Engineered, highly productive biosynthesis of artificial, lactonized statin side-chain building blocks: The hidden potential of Escherichia coli unleashed

Abstract

We have recently reported the development of an efficient, whole-cell process for chemoenzymatic production of key chiral intermediates in statin synthesis by employing high-density Escherichia coli culture with the overexpressed deoxyribose-5-phosphate aldolase (DERA). The optically pure, 6-substituted cyclic hemiacetals can be used for the synthesis of atorvastatin, rosuvastatin and pitavastatin using further chemical steps. All of the synthetic routes established to date begin with a regiospecific oxidation of these lactol intermediates into the corresponding lactones, followed by several steps yielding 6-substituted, open-chain or lactonized derivatives which can be coupled by various approaches with the heterocyclic part of the statin molecule. Here we report for the first time the use of PQQ-dependent glucose dehydrogenases for a highly efficient, regioselective oxidation of artificial, derivatized aldohexoses, more specifically, the statin lactol intermediates.
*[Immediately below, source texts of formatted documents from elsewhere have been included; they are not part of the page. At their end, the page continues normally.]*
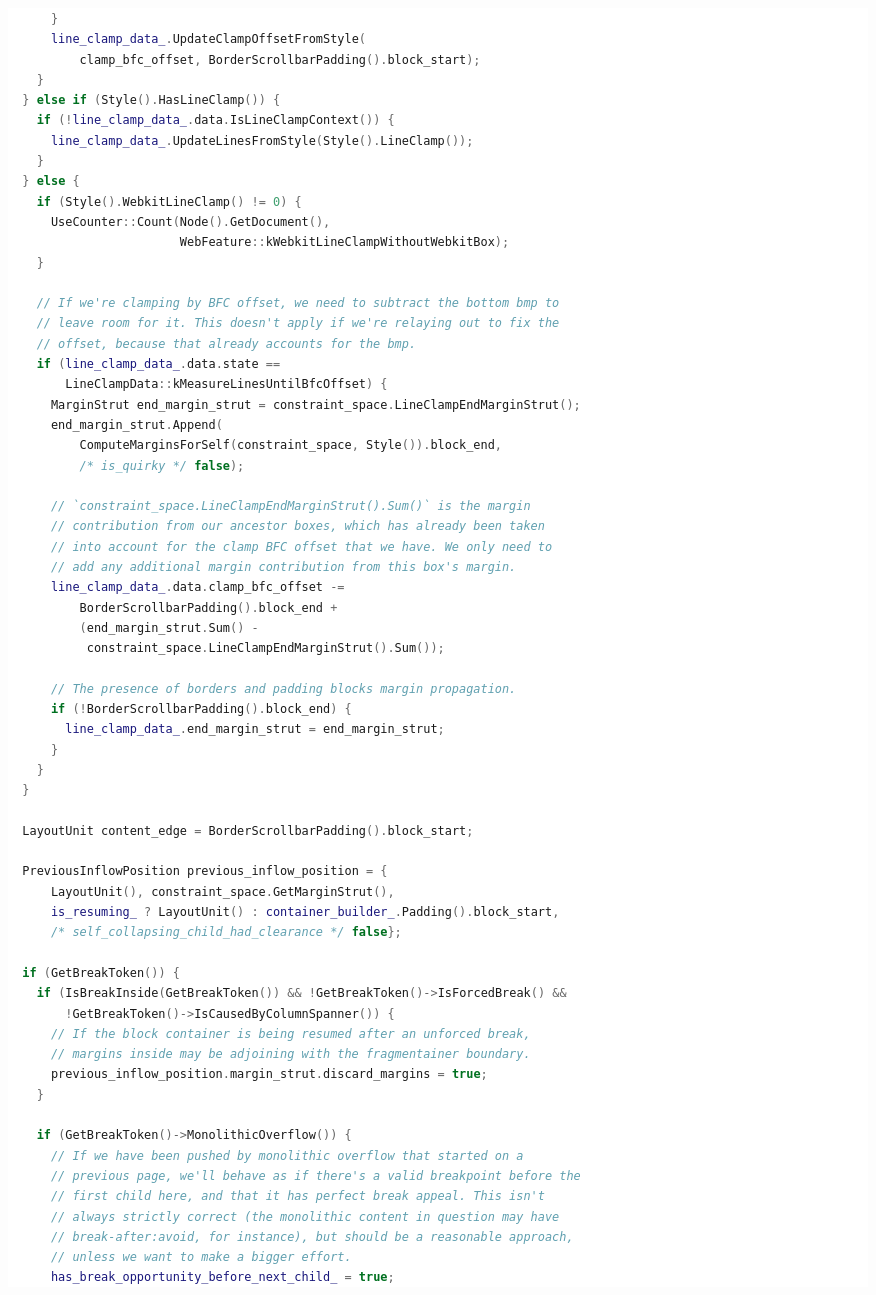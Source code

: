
 ```cpp
      }
      line_clamp_data_.UpdateClampOffsetFromStyle(
          clamp_bfc_offset, BorderScrollbarPadding().block_start);
    }
  } else if (Style().HasLineClamp()) {
    if (!line_clamp_data_.data.IsLineClampContext()) {
      line_clamp_data_.UpdateLinesFromStyle(Style().LineClamp());
    }
  } else {
    if (Style().WebkitLineClamp() != 0) {
      UseCounter::Count(Node().GetDocument(),
                        WebFeature::kWebkitLineClampWithoutWebkitBox);
    }

    // If we're clamping by BFC offset, we need to subtract the bottom bmp to
    // leave room for it. This doesn't apply if we're relaying out to fix the
    // offset, because that already accounts for the bmp.
    if (line_clamp_data_.data.state ==
        LineClampData::kMeasureLinesUntilBfcOffset) {
      MarginStrut end_margin_strut = constraint_space.LineClampEndMarginStrut();
      end_margin_strut.Append(
          ComputeMarginsForSelf(constraint_space, Style()).block_end,
          /* is_quirky */ false);

      // `constraint_space.LineClampEndMarginStrut().Sum()` is the margin
      // contribution from our ancestor boxes, which has already been taken
      // into account for the clamp BFC offset that we have. We only need to
      // add any additional margin contribution from this box's margin.
      line_clamp_data_.data.clamp_bfc_offset -=
          BorderScrollbarPadding().block_end +
          (end_margin_strut.Sum() -
           constraint_space.LineClampEndMarginStrut().Sum());

      // The presence of borders and padding blocks margin propagation.
      if (!BorderScrollbarPadding().block_end) {
        line_clamp_data_.end_margin_strut = end_margin_strut;
      }
    }
  }

  LayoutUnit content_edge = BorderScrollbarPadding().block_start;

  PreviousInflowPosition previous_inflow_position = {
      LayoutUnit(), constraint_space.GetMarginStrut(),
      is_resuming_ ? LayoutUnit() : container_builder_.Padding().block_start,
      /* self_collapsing_child_had_clearance */ false};

  if (GetBreakToken()) {
    if (IsBreakInside(GetBreakToken()) && !GetBreakToken()->IsForcedBreak() &&
        !GetBreakToken()->IsCausedByColumnSpanner()) {
      // If the block container is being resumed after an unforced break,
      // margins inside may be adjoining with the fragmentainer boundary.
      previous_inflow_position.margin_strut.discard_margins = true;
    }

    if (GetBreakToken()->MonolithicOverflow()) {
      // If we have been pushed by monolithic overflow that started on a
      // previous page, we'll behave as if there's a valid breakpoint before the
      // first child here, and that it has perfect break appeal. This isn't
      // always strictly correct (the monolithic content in question may have
      // break-after:avoid, for instance), but should be a reasonable approach,
      // unless we want to make a bigger effort.
      has_break_opportunity_before_next_child_ = true;
```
First, PQQ-dependent dehydrogenases of both soluble and membrane-bound type were characterized for their activity toward various DERA-derived lactols. Further, we describe a highly productive whole-cell system for oxidation of these 2,4-dideoxyaldopyranoses using a PQQ-dependent glucose dehydrogenase (Gcd) overexpressed in E. coli while taking advantage of the respiratory chain as the mediator of the electron transfer to oxygen. Finally, a two-step artificial biosynthetic pathway was developed by unleashing the intrinsic genetic potential of E. coli. The combined overexpression of the endogenous DERA and the membrane-bound, PQQ-dependent glucose dehydrogenase, the latter being coupled to the respiratory chain, allows direct biosynthesis of 6-substituted lactones in a highly productive, high-yield, cost-effective and industrially scalable process.